Presented by Guerilla Opera 
Based on the tale by the Brothers Grimm
Composed by Marti Epstein
Libretto by Marti Epstein and Greg Smucker
Shadow puppetry animation and direction by Deniz Khateri
Conducted by Jeffrey Means
Featuring the Guerilla Opera Ensemble

Premiere date/Reviewed on January 7, 2022
Via Parma Live Stage

Upcoming: 
Rumpelstiltskin Studio Album & Release Party
January 14 at 7:30
An Online Event
Album is available on Navona Records

Review by Kitty Drexel

ONLINE — On January 7, Guerilla Opera held an online viewing party to premiere their short opera Rumpelstiltskin on Parma Live Stage. Rumpelstiltskin will be presented again at the album’s release party on January 14, 7:30 PM. The album will be available on Navona Records. 

Composer Marti Epstein and Guerilla Opera retell the Brothers Grimm Rumpelstiltskin story with some updates for their opera. Rumpelstiltskin (Aliana de la Guardia), a human man with magical abilities, is now portrayed as a sympathetic character according to Epstein’s “Note from the Composer” available on the Navona Records website. The opera explains Rumpelstiltskin’s desire for a child and elaborates on his single-minded obsession with obtaining one: unconditional love. 

Rumpelstiltskin further explains its characters motivations. The King (Brian Church) is greedy for spun gold at any cost. The Miller (Emily Thorner) isn’t just a fearful father who must sacrifice his daughter to keep his farm. Gretchen, the Miller’s talented daughter (Britt Brown), is a young woman caught between a sociopath and an obsessive-compulsive. There can be no happy ending.  

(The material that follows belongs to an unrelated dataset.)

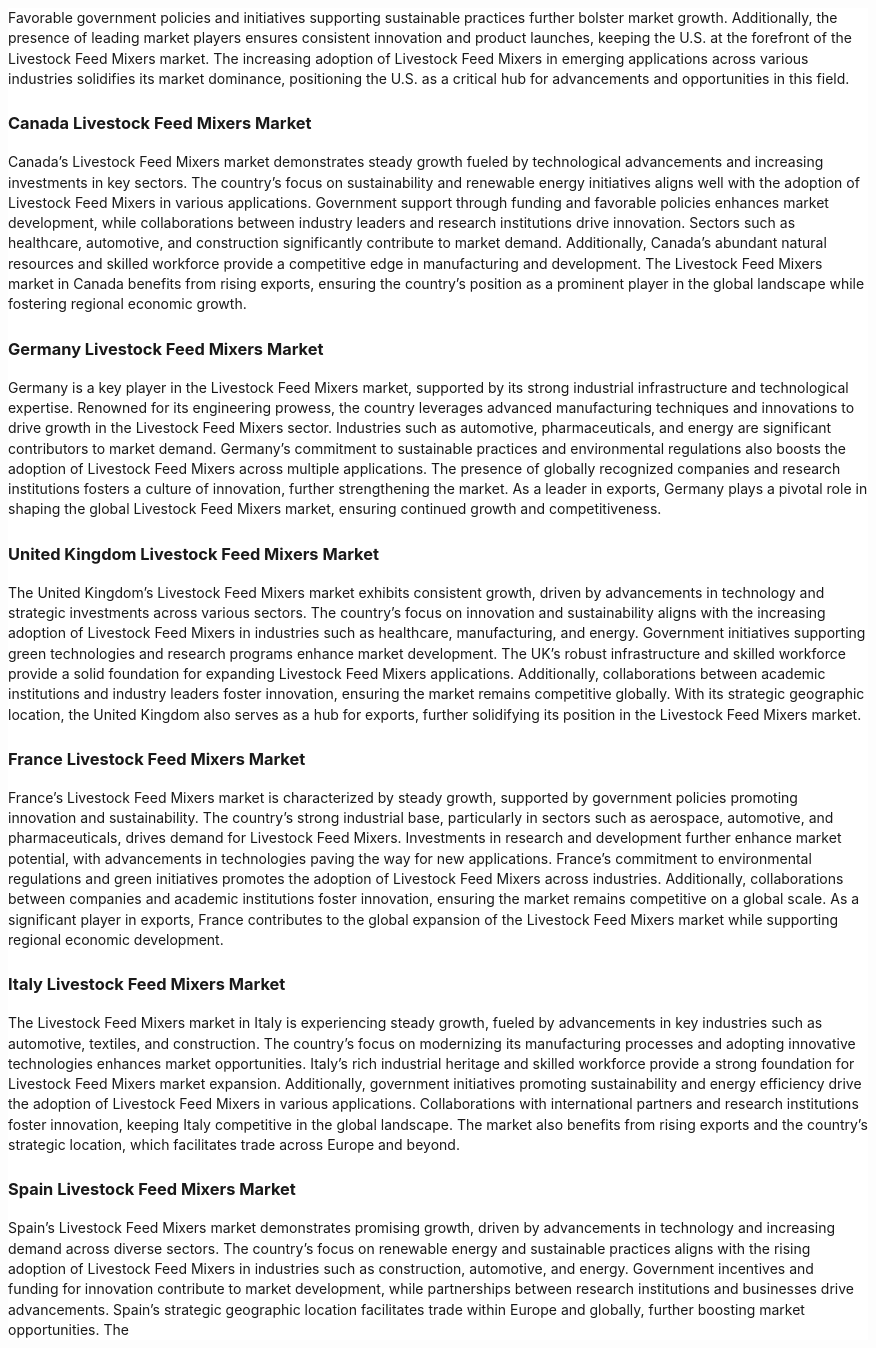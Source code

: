 Favorable government policies and initiatives supporting sustainable practices further bolster market growth. Additionally, the presence of leading market players ensures consistent innovation and product launches, keeping the U.S. at the forefront of the Livestock Feed Mixers market. The increasing adoption of Livestock Feed Mixers in emerging applications across various industries solidifies its market dominance, positioning the U.S. as a critical hub for advancements and opportunities in this field.</p><h3>Canada Livestock Feed Mixers Market</h3><p>Canada&rsquo;s Livestock Feed Mixers market demonstrates steady growth fueled by technological advancements and increasing investments in key sectors. The country&rsquo;s focus on sustainability and renewable energy initiatives aligns well with the adoption of Livestock Feed Mixers in various applications. Government support through funding and favorable policies enhances market development, while collaborations between industry leaders and research institutions drive innovation. Sectors such as healthcare, automotive, and construction significantly contribute to market demand. Additionally, Canada&rsquo;s abundant natural resources and skilled workforce provide a competitive edge in manufacturing and development. The Livestock Feed Mixers market in Canada benefits from rising exports, ensuring the country&rsquo;s position as a prominent player in the global landscape while fostering regional economic growth.</p><h3>Germany Livestock Feed Mixers Market</h3><p>Germany is a key player in the Livestock Feed Mixers market, supported by its strong industrial infrastructure and technological expertise. Renowned for its engineering prowess, the country leverages advanced manufacturing techniques and innovations to drive growth in the Livestock Feed Mixers sector. Industries such as automotive, pharmaceuticals, and energy are significant contributors to market demand. Germany&rsquo;s commitment to sustainable practices and environmental regulations also boosts the adoption of Livestock Feed Mixers across multiple applications. The presence of globally recognized companies and research institutions fosters a culture of innovation, further strengthening the market. As a leader in exports, Germany plays a pivotal role in shaping the global Livestock Feed Mixers market, ensuring continued growth and competitiveness.</p><h3>United Kingdom Livestock Feed Mixers Market</h3><p>The United Kingdom&rsquo;s Livestock Feed Mixers market exhibits consistent growth, driven by advancements in technology and strategic investments across various sectors. The country&rsquo;s focus on innovation and sustainability aligns with the increasing adoption of Livestock Feed Mixers in industries such as healthcare, manufacturing, and energy. Government initiatives supporting green technologies and research programs enhance market development. The UK&rsquo;s robust infrastructure and skilled workforce provide a solid foundation for expanding Livestock Feed Mixers applications. Additionally, collaborations between academic institutions and industry leaders foster innovation, ensuring the market remains competitive globally. With its strategic geographic location, the United Kingdom also serves as a hub for exports, further solidifying its position in the Livestock Feed Mixers market.</p><h3>France Livestock Feed Mixers Market</h3><p>France&rsquo;s Livestock Feed Mixers market is characterized by steady growth, supported by government policies promoting innovation and sustainability. The country&rsquo;s strong industrial base, particularly in sectors such as aerospace, automotive, and pharmaceuticals, drives demand for Livestock Feed Mixers. Investments in research and development further enhance market potential, with advancements in technologies paving the way for new applications. France&rsquo;s commitment to environmental regulations and green initiatives promotes the adoption of Livestock Feed Mixers across industries. Additionally, collaborations between companies and academic institutions foster innovation, ensuring the market remains competitive on a global scale. As a significant player in exports, France contributes to the global expansion of the Livestock Feed Mixers market while supporting regional economic development.</p><h3>Italy Livestock Feed Mixers Market</h3><p>The Livestock Feed Mixers market in Italy is experiencing steady growth, fueled by advancements in key industries such as automotive, textiles, and construction. The country&rsquo;s focus on modernizing its manufacturing processes and adopting innovative technologies enhances market opportunities. Italy&rsquo;s rich industrial heritage and skilled workforce provide a strong foundation for Livestock Feed Mixers market expansion. Additionally, government initiatives promoting sustainability and energy efficiency drive the adoption of Livestock Feed Mixers in various applications. Collaborations with international partners and research institutions foster innovation, keeping Italy competitive in the global landscape. The market also benefits from rising exports and the country&rsquo;s strategic location, which facilitates trade across Europe and beyond.</p><h3>Spain Livestock Feed Mixers Market</h3><p>Spain&rsquo;s Livestock Feed Mixers market demonstrates promising growth, driven by advancements in technology and increasing demand across diverse sectors. The country&rsquo;s focus on renewable energy and sustainable practices aligns with the rising adoption of Livestock Feed Mixers in industries such as construction, automotive, and energy. Government incentives and funding for innovation contribute to market development, while partnerships between research institutions and businesses drive advancements. Spain&rsquo;s strategic geographic location facilitates trade within Europe and globally, further boosting market opportunities. The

Opera as a genre is having a difficult time joining the 21st century. At every turn, its creators must drag the medium kicking and screaming into the modern age. Opera cites tradition as the reason why classism, homophobia, misogyny, racism, and, particular to this review, ableism persists in its works even though other art forms strive to reject bigotry. Tradition is peer pressure from dead people. Let tradition die. 

Guerilla Opera describes Rumpelstiltskin as “A magical and deformed little man (who) only wants one thing in life, unconditional love.” There is much to unpack here. 

Pain is Rumpelstiltskin’s raison d’être. His character goals and motivations sprout from his disabilities: disfigurement and ugliness. The other characters exist beyond their base traits. The King rules with a greedy, lascivious fist. The Miller has a job and a daughter. Even Gretchen gets an arc; she grows from traumatized indifference to loving her firstborn child. 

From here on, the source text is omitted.